We want to learn parameters $\theta$ that maximize the marginal likelihood:

\begin{equation} \max_\theta \log p_\theta(x) \end{equation}

But since $p_\theta(x)$ is intractable, we’ll derive a lower bound (ELBO) that we can compute (it’s gonna be in the next post if I will ever write).


Geometric Intuition

Imagine each $z$ corresponds to a coordinate in a smooth, continuous manifold. The function $p_\theta(x|z)$ “decodes” that point into a sample in data space.

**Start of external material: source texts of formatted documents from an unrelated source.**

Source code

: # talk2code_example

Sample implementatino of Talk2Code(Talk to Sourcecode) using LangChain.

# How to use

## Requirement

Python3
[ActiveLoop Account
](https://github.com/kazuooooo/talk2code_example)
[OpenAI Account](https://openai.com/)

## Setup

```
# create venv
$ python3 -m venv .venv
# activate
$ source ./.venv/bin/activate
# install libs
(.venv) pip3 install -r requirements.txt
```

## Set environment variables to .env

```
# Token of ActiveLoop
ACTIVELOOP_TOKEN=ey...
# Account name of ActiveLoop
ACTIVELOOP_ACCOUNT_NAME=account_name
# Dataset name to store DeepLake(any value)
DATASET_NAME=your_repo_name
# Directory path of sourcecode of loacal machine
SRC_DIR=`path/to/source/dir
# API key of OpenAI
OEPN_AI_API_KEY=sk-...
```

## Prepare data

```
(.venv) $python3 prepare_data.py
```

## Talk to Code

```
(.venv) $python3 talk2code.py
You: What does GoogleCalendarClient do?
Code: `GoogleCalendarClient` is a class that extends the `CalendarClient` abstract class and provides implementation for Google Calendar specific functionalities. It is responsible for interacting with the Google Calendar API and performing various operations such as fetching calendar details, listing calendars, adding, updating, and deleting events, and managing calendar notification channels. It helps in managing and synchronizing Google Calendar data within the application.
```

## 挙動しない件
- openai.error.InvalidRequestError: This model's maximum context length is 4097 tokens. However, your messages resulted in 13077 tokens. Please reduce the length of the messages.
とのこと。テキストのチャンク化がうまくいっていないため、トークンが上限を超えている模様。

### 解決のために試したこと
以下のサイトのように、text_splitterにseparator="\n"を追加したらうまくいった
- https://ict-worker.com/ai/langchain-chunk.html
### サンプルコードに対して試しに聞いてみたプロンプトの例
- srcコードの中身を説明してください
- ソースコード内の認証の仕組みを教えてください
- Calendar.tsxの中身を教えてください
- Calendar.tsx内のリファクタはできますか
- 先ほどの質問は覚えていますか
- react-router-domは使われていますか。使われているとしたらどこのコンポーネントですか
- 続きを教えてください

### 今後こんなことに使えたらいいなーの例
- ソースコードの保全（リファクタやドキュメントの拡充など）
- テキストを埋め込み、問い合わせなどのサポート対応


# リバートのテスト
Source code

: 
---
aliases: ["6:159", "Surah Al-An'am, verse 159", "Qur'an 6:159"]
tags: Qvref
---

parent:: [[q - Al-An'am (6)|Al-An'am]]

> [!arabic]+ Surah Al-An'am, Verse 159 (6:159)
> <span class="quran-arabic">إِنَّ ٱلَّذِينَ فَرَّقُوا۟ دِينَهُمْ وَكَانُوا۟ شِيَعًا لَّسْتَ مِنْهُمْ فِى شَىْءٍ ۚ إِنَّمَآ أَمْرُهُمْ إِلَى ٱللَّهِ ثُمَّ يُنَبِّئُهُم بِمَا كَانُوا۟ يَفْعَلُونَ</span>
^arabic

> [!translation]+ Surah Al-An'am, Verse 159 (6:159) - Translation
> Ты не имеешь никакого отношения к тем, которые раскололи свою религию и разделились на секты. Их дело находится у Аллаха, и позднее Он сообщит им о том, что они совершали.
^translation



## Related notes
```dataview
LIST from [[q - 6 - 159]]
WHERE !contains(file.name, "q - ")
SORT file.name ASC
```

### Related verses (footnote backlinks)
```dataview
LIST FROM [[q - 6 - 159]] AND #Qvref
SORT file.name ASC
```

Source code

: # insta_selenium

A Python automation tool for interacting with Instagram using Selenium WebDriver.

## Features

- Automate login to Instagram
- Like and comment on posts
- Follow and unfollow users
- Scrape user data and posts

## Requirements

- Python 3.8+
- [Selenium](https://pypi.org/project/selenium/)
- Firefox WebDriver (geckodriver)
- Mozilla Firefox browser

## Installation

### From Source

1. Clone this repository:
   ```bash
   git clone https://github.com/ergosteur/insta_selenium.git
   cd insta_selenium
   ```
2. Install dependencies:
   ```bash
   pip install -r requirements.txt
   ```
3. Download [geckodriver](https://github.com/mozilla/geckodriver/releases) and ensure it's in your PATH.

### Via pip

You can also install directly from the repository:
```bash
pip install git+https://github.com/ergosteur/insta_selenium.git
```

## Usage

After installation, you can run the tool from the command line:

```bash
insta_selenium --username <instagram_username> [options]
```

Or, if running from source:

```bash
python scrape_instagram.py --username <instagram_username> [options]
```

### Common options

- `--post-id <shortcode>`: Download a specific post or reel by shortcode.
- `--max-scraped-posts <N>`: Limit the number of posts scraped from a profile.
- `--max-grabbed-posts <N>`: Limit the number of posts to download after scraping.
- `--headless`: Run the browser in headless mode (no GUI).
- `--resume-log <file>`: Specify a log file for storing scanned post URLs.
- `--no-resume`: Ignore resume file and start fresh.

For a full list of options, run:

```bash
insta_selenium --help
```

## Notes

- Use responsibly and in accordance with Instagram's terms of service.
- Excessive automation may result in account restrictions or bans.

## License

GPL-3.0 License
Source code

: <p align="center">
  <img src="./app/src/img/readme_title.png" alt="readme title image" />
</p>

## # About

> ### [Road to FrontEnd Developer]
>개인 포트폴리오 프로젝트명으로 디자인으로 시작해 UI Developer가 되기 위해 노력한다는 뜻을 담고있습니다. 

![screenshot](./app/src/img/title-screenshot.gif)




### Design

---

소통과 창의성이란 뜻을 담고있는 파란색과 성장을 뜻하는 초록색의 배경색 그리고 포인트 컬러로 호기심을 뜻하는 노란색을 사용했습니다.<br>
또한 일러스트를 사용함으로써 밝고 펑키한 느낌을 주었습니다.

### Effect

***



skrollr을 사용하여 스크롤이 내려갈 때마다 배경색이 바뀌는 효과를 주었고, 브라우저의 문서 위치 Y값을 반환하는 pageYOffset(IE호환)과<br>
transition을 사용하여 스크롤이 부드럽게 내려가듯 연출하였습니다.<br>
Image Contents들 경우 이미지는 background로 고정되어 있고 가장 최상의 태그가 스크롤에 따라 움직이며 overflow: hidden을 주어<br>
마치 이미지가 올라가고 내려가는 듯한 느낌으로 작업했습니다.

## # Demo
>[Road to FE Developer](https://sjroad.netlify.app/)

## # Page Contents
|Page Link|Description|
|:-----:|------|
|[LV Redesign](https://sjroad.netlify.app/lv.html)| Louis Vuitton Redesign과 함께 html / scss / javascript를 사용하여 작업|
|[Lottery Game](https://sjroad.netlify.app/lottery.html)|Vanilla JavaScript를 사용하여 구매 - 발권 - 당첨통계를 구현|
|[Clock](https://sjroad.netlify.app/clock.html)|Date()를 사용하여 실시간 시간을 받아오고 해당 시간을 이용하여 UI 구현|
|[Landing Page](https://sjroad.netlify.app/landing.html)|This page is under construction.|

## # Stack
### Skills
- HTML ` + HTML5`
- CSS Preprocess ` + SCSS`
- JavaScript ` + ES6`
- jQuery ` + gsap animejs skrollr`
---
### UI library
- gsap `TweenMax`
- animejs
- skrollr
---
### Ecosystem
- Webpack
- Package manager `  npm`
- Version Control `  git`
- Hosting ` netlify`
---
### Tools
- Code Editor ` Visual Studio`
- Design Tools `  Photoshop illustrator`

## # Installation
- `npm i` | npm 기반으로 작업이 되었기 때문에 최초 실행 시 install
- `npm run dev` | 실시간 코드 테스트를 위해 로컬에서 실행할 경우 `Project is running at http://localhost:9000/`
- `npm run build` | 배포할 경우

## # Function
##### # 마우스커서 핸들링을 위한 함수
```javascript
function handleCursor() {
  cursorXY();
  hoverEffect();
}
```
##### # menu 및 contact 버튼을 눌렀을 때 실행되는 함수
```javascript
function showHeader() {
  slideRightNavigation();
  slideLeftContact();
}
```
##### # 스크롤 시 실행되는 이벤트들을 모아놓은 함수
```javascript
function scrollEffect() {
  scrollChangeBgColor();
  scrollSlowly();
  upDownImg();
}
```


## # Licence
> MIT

  • In PCA, this mapping is linear and the manifold is a flat subspace.
  • In nonlinear LVMs, the manifold can be curved — learned by a neural decoder.

Summary

ConceptDeterministic AE / PCALatent Variable Model
Latent variableFixed vectorRandom variable $z \sim p(z)$
EncoderLinear projectionInference of posterior $p(z\mid x)$
DecoderLinear reconstructionConditional distribution $p(x\mid z)$
ObjectiveReconstruction errorLikelihood (or its lower bound)
LearningDeterministic mappingProbabilistic inference
  • Latent Variable Models introduce hidden variables to capture unobserved structure.
  • Probabilistic PCA is the simplest example — tractable, linear, Gaussian.
  • The marginal likelihood $p(x) = \int p(x\mid z)p(z)dz$ is key, but often intractable.
  • This motivates variational inference — which we will derive step-by-step in the next post.

References

  • Tipping, M. E., & Bishop, C. M. (1999). Probabilistic Principal Component Analysis.
  • Kingma, D. P., & Welling, M. (2014). Auto-Encoding Variational Bayes.
  • Doersch, C. (2016). Tutorial on Variational Autoencoders.
  • Bishop, C. M. (2006). Pattern Recognition and Machine Learning, Chapter 12.